Stored data
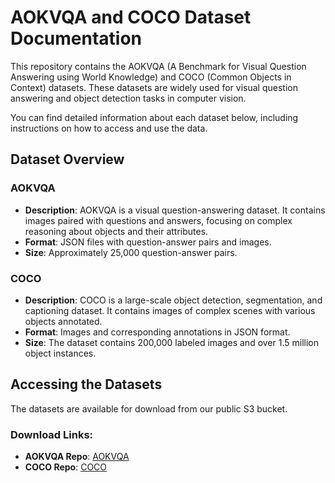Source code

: # AOKVQA and COCO Dataset Documentation

This repository contains the AOKVQA (A Benchmark for Visual Question Answering using World Knowledge) and COCO (Common Objects in Context) datasets. These datasets are widely used for visual question answering and object detection tasks in computer vision.

You can find detailed information about each dataset below, including instructions on how to access and use the data.

## Dataset Overview

### AOKVQA

- **Description**: AOKVQA is a visual question-answering dataset. It contains images paired with questions and answers, focusing on complex reasoning about objects and their attributes.
- **Format**: JSON files with question-answer pairs and images.
- **Size**: Approximately 25,000 question-answer pairs.

### COCO

- **Description**: COCO is a large-scale object detection, segmentation, and captioning dataset. It contains images of complex scenes with various objects annotated.
- **Format**: Images and corresponding annotations in JSON format.
- **Size**: The dataset contains 200,000 labeled images and over 1.5 million object instances.


## Accessing the Datasets

The datasets are available for download from our public S3 bucket.

### Download Links:

- **AOKVQA Repo**: [AOKVQA](https://github.com/allenai/aokvqa)
- **COCO Repo**: [COCO](https://cocodataset.org/#home)
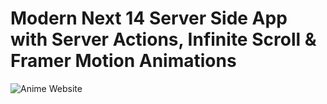 # Modern Next 14 Server Side App with Server Actions, Infinite Scroll & Framer Motion Animations
![Anime Website](https://i.ibb.co/MG1nbqt/YT-Thumbnails-2.png)
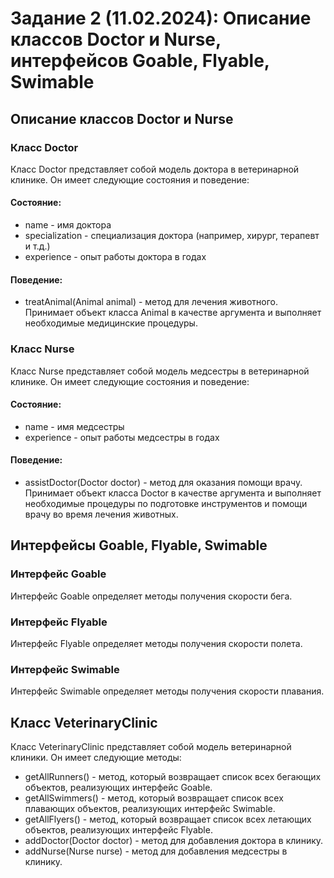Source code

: # Задание 2 (11.02.2024): Описание классов Doctor и Nurse, интерфейсов Goable, Flyable, Swimable

## Описание классов Doctor и Nurse

### Класс Doctor

Класс Doctor представляет собой модель доктора в ветеринарной клинике. Он имеет следующие состояния и поведение:

#### Состояние:

- name - имя доктора
- specialization - специализация доктора (например, хирург, терапевт и т.д.)
- experience - опыт работы доктора в годах

#### Поведение:

- treatAnimal(Animal animal) - метод для лечения животного. Принимает объект класса Animal в качестве аргумента и выполняет необходимые медицинские процедуры.

### Класс Nurse

Класс Nurse представляет собой модель медсестры в ветеринарной клинике. Он имеет следующие состояния и поведение:

#### Состояние:

- name - имя медсестры
- experience - опыт работы медсестры в годах

#### Поведение:

- assistDoctor(Doctor doctor) - метод для оказания помощи врачу. Принимает объект класса Doctor в качестве аргумента и выполняет необходимые процедуры по подготовке инструментов и помощи врачу во время лечения животных.

## Интерфейсы Goable, Flyable, Swimable

### Интерфейс Goable

Интерфейс Goable определяет методы получения скорости бега.

### Интерфейс Flyable

Интерфейс Flyable определяет методы получения скорости полета.

### Интерфейс Swimable

Интерфейс Swimable определяет методы получения скорости плавания.

## Класс VeterinaryClinic

Класс VeterinaryClinic представляет собой модель ветеринарной клиники. Он имеет следующие методы:

- getAllRunners() - метод, который возвращает список всех бегающих объектов, реализующих интерфейс Goable.
- getAllSwimmers() - метод, который возвращает список всех плавающих объектов, реализующих интерфейс Swimable.
- getAllFlyers() - метод, который возвращает список всех летающих объектов, реализующих интерфейс Flyable.
- addDoctor(Doctor doctor) - метод для добавления доктора в клинику.
- addNurse(Nurse nurse) - метод для добавления медсестры в клинику.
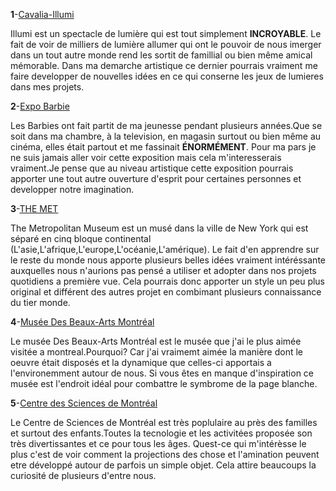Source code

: **1**-[Cavalia-Illumi](https://cavalia.com/fr/)

Illumi est un spectacle de lumière qui est tout simplement **INCROYABLE**. Le fait de voir de milliers de lumière allumer qui ont le pouvoir de nous imerger dans un tout autre monde rend les sortit de famillial ou bien même amical mémorable. Dans ma demarche artistique ce dernier pourrais vraiment me faire developper de nouvelles idées en ce qui conserne les jeux de lumieres dans mes projets.

**2**-[Expo Barbie](https://expobarbie.ca/fr/) 

Les Barbies ont fait partit de ma jeunesse pendant plusieurs années.Que se soit dans ma chambre, à la television, en magasin surtout ou bien même au cinéma, elles était partout et me fassinait **ÉNORMÉMENT**. Pour ma pars je ne suis jamais aller voir cette exposition mais cela m'interesserais vraiment.Je pense que au niveau artistique cette exposition pourrais apporter une tout autre ouverture d'esprit pour certaines personnes et developper notre imagination.

**3**-[THE MET](https://www.metmuseum.org/)

The Metropolitan Museum est un musé dans la ville de New York qui est séparé en cinq bloque continental (L'asie,L'afrique,L'europe,L'océanie,L'amérique). Le fait d'en apprendre sur le reste du monde nous apporte plusieurs belles idées vraiment intéréssante auxquelles nous n'aurions pas pensé a utiliser et adopter dans nos projets quotidiens a première vue. Cela pourrais donc apporter un style un peu plus original et différent des autres projet en combimant plusieurs connaissance du tier monde.

**4**-[Musée Des Beaux-Arts Montréal](https://www.mbam.qc.ca/fr/calendrier/)

Le musée Des Beaux-Arts Montréal est le musée que j'ai le plus aimée visitée a montreal.Pourquoi? Car j'ai vraimemt aimée la manière dont le oeuvre était disposés et la dynamique que celles-ci apportais a l'environemment autour de nous. Si vous êtes en manque d'inspiration ce musée est l'endroit idéal pour combattre le symbrome de la page blanche. 

**5**-[Centre des Sciences de Montréal](https://www.centredessciencesdemontreal.com/?gclid=EAIaIQobChMIs-mcnPfz-QIVr_TjBx33nwByEAAYASAAEgIdB_D_BwE)

Le Centre de Sciences de Montréal est très poplulaire au près des familles et surtout des enfants.Toutes la tecnologie et les activitées proposée son très divertissantes et ce pour tous les âges. Quest-ce qui m'intérèsse le plus c'est de voir comment la projections des chose et l'amination peuvent etre développé autour de parfois un simple objet. Cela attire beaucoups la curiosité de plusieurs d'entre nous. 

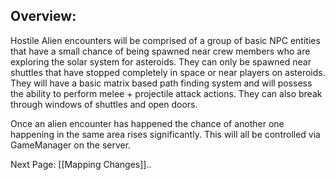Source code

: ## Overview:

 Hostile Alien encounters will be comprised of a group of basic NPC entities that have a small chance of being spawned near crew members who are exploring the solar system for asteroids. They can only be spawned near shuttles that have stopped completely in space or near players on asteroids. They will have a basic matrix based path finding system and will possess the ability to perform melee + projectile attack actions. They can also break through windows of shuttles and open doors. 

Once an alien encounter has happened the chance of another one happening in the same area rises significantly. This will all be controlled via GameManager on the server.

Next Page: [[Mapping Changes]]..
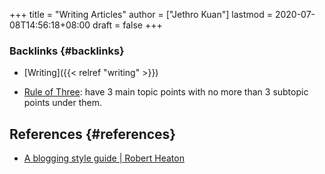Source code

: +++
title = "Writing Articles"
author = ["Jethro Kuan"]
lastmod = 2020-07-08T14:56:18+08:00
draft = false
+++

### Backlinks {#backlinks}

- [Writing]({{< relref "writing" >}})

- [Rule of Three](https://chrisshort.net/writing-technical-articles/): have 3 main topic points with no more than 3 subtopic
  points under them.

## References {#references}

- [A blogging style guide | Robert Heaton](https://robertheaton.com/2018/12/06/a-blogging-style-guide/)
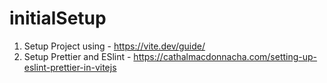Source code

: # initialSetup

1. Setup Project using - https://vite.dev/guide/
2. Setup Prettier and ESlint - https://cathalmacdonnacha.com/setting-up-eslint-prettier-in-vitejs
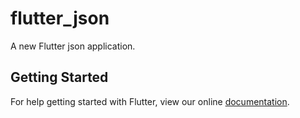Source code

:# flutter_json

A new Flutter json application.

## Getting Started

For help getting started with Flutter, view our online
[documentation](https://flutter.io/).
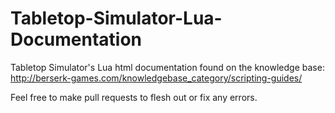 # Tabletop-Simulator-Lua-Documentation
Tabletop Simulator's Lua html documentation found on the knowledge base: http://berserk-games.com/knowledgebase_category/scripting-guides/

Feel free to make pull requests to flesh out or fix any errors.
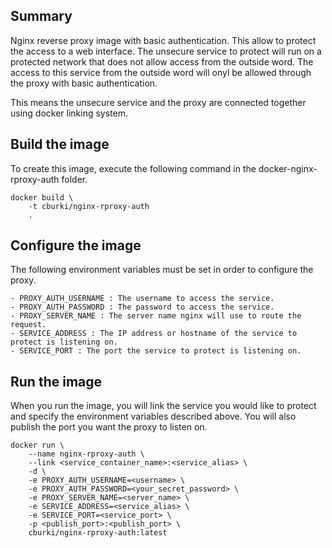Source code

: Summary
-------

Nginx reverse proxy image with basic authentication. This allow to protect the
access to a web interface. The unsecure service to protect will run on a
protected network that does not allow access from the outside word. The access
to this service from the outside word will onyl be allowed through the proxy
with basic authentication.

This means the unsecure service and the proxy are connected together using docker 
linking system.


Build the image
---------------

To create this image, execute the following command in the docker-nginx-rproxy-auth
folder.

    docker build \
        -t cburki/nginx-rproxy-auth
        .


Configure the image
-------------------

The following environment variables must be set in order to configure the proxy.

    - PROXY_AUTH_USERNAME : The username to access the service.
    - PROXY_AUTH_PASSWORD : The password to access the service.
    - PROXY_SERVER_NAME : The server name nginx will use to route the request.
    - SERVICE_ADDRESS : The IP address or hostname of the service to protect is listening on.
    - SERVICE_PORT : The port the service to protect is listening on.


Run the image
-------------

When you run the image, you will link the service you would like to protect and
specify the environment variables described above. You will also publish the port
you want the proxy to listen on.

    docker run \
        --name nginx-rproxy-auth \
        --link <service_container_name>:<service_alias> \
        -d \
        -e PROXY_AUTH_USERNAME=<username> \
        -e PROXY_AUTH_PASSWORD=<your_secret_password> \
        -e PROXY_SERVER_NAME=<server_name> \
        -e SERVICE_ADDRESS=<service_alias> \
        -e SERVICE_PORT=<service_port> \
        -p <publish_port>:<publish_port> \
        cburki/nginx-rproxy-auth:latest

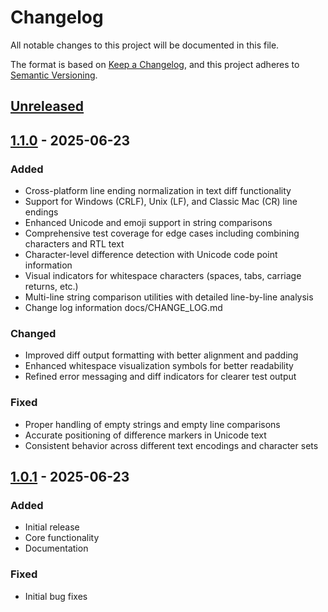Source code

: # Changelog

All notable changes to this project will be documented in this file.

The format is based on [Keep a Changelog](https://keepachangelog.com/en/1.0.0/),
and this project adheres to [Semantic Versioning](https://semver.org/spec/v2.0.0.html).

## [Unreleased]

## [1.1.0] - 2025-06-23

### Added
- Cross-platform line ending normalization in text diff functionality
- Support for Windows (CRLF), Unix (LF), and Classic Mac (CR) line endings
- Enhanced Unicode and emoji support in string comparisons
- Comprehensive test coverage for edge cases including combining characters and RTL text
- Character-level difference detection with Unicode code point information
- Visual indicators for whitespace characters (spaces, tabs, carriage returns, etc.)
- Multi-line string comparison utilities with detailed line-by-line analysis
- Change log information docs/CHANGE_LOG.md

### Changed
- Improved diff output formatting with better alignment and padding
- Enhanced whitespace visualization symbols for better readability
- Refined error messaging and diff indicators for clearer test output

### Fixed
- Proper handling of empty strings and empty line comparisons
- Accurate positioning of difference markers in Unicode text
- Consistent behavior across different text encodings and character sets

## [1.0.1] - 2025-06-23

### Added
- Initial release
- Core functionality
- Documentation

### Fixed
- Initial bug fixes

[Unreleased]: https://github.com/shapestone/textsmith-go/compare/v1.1.0...HEAD
[1.1.0]: https://github.com/shapestone/textsmith-go/releases/tag/v1.1.0
[1.0.1]: https://github.com/shapestone/textsmith-go/releases/tag/v1.0.1
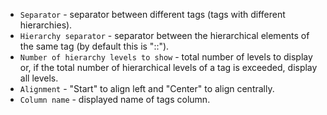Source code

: * `Separator` - separator between different tags (tags with different hierarchies).
* `Hierarchy separator` - separator between the hierarchical elements of the same tag (by default this is "::").
* `Number of hierarchy levels to show` - total number of levels to display or, if the total number of hierarchical levels of a tag is exceeded, display all levels.
* `Alignment` - "Start" to align left and "Center" to align centrally.
* `Column name` - displayed name of tags column.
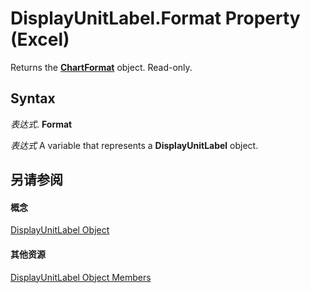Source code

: 
# DisplayUnitLabel.Format Property (Excel)

Returns the  **[ChartFormat](edac71b7-ed38-6658-2cbf-6493dc1ad3ed.md)** object. Read-only.


## Syntax

 _表达式_. **Format**

 _表达式_ A variable that represents a **DisplayUnitLabel** object.


## 另请参阅


#### 概念


[DisplayUnitLabel Object](522dea6a-114f-3e0f-f8ae-6c2667c733dd.md)
#### 其他资源


[DisplayUnitLabel Object Members](http://msdn.microsoft.com/library/e436232b-ac1e-0f9f-60d5-527c4b2b50f2%28Office.15%29.aspx)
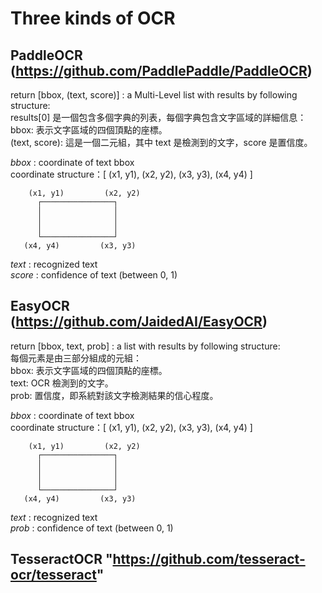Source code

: # Three kinds of OCR

## **PaddleOCR** (https://github.com/PaddlePaddle/PaddleOCR) <br>
return [bbox, (text, score)] : a Multi-Level list with results by following structure: <br>
     results[0] 是一個包含多個字典的列表，每個字典包含文字區域的詳細信息： <br>
          bbox: 表示文字區域的四個頂點的座標。 <br>
          (text, score): 這是一個二元組，其中 text 是檢測到的文字，score 是置信度。 <br>

*bbox* : coordinate of text bbox<br>
     coordinate structure：[ (x1, y1), (x2, y2), (x3, y3), (x4, y4) ] <br>
   
        (x1, y1)         (x2, y2)
          ┌────────────────┐
          │                │
          │                │
          │                │
          └────────────────┘
       (x4, y4)         (x3, y3)

*text* : recognized text <br>
*score* : confidence of text (between 0, 1) <br>



## **EasyOCR** (https://github.com/JaidedAI/EasyOCR) <br>
return [bbox, text, prob] : a list with results by following structure:<br>
     每個元素是由三部分組成的元組：<br>
          bbox: 表示文字區域的四個頂點的座標。<br>
          text: OCR 檢測到的文字。<br>
          prob: 置信度，即系統對該文字檢測結果的信心程度。<br>

*bbox* : coordinate of text bbox<br>
     coordinate structure：[ (x1, y1), (x2, y2), (x3, y3), (x4, y4) ]<br>
   
        (x1, y1)         (x2, y2)
          ┌────────────────┐
          │                │
          │                │
          │                │
          └────────────────┘
       (x4, y4)         (x3, y3)

*text* : recognized text<br>
*prob* : confidence of text (between 0, 1)<br>


## TesseractOCR "https://github.com/tesseract-ocr/tesseract" <br>

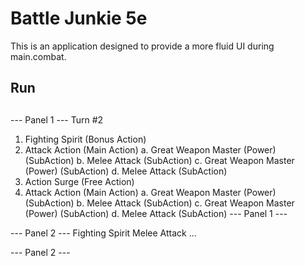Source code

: # Battle Junkie 5e

This is an application designed to provide a more fluid UI during main.combat.

## Run



## 


--- Panel 1 ---
Turn #2
1. Fighting Spirit (Bonus Action)
2. Attack Action (Main Action)
    a. Great Weapon Master (Power) (SubAction)
    b. Melee Attack (SubAction)
    c. Great Weapon Master (Power) (SubAction)
    d. Melee Attack (SubAction)
3. Action Surge (Free Action)
4. Attack Action (Main Action)
    a. Great Weapon Master (Power) (SubAction)
    b. Melee Attack (SubAction)
    c. Great Weapon Master (Power) (SubAction)
    d. Melee Attack (SubAction)
--- Panel 1 ---
    
--- Panel 2 ---
Fighting Spirit
Melee Attack
...

--- Panel 2 ---
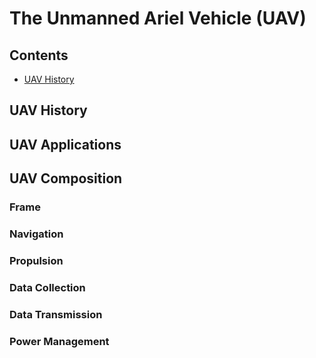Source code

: # The Unmanned Ariel Vehicle (UAV)

## Contents

- [UAV History](https://github.com/Afiqzww/RoboticHardwareSystems_MCTE4362/edit/main/UAV_ASSIGNMENT.md#UAV-History)





## UAV History

## UAV Applications

## UAV Composition

### Frame

### Navigation

### Propulsion

### Data Collection

### Data Transmission

### Power Management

## DIRECTIONS FOR THIS TASK
Your answer should be the exact lines above from the one with "Интерфейс Flyable определяет" through the one with "- getAllRunners() - метод, который", both included, and nothing besides.

## RESPONSE BOX
Интерфейс Flyable определяет методы получения скорости полета.

### Интерфейс Swimable

Интерфейс Swimable определяет методы получения скорости плавания.

## Класс VeterinaryClinic

Класс VeterinaryClinic представляет собой модель ветеринарной клиники. Он имеет следующие методы:

- getAllRunners() - метод, который возвращает список всех бегающих объектов, реализующих интерфейс Goable.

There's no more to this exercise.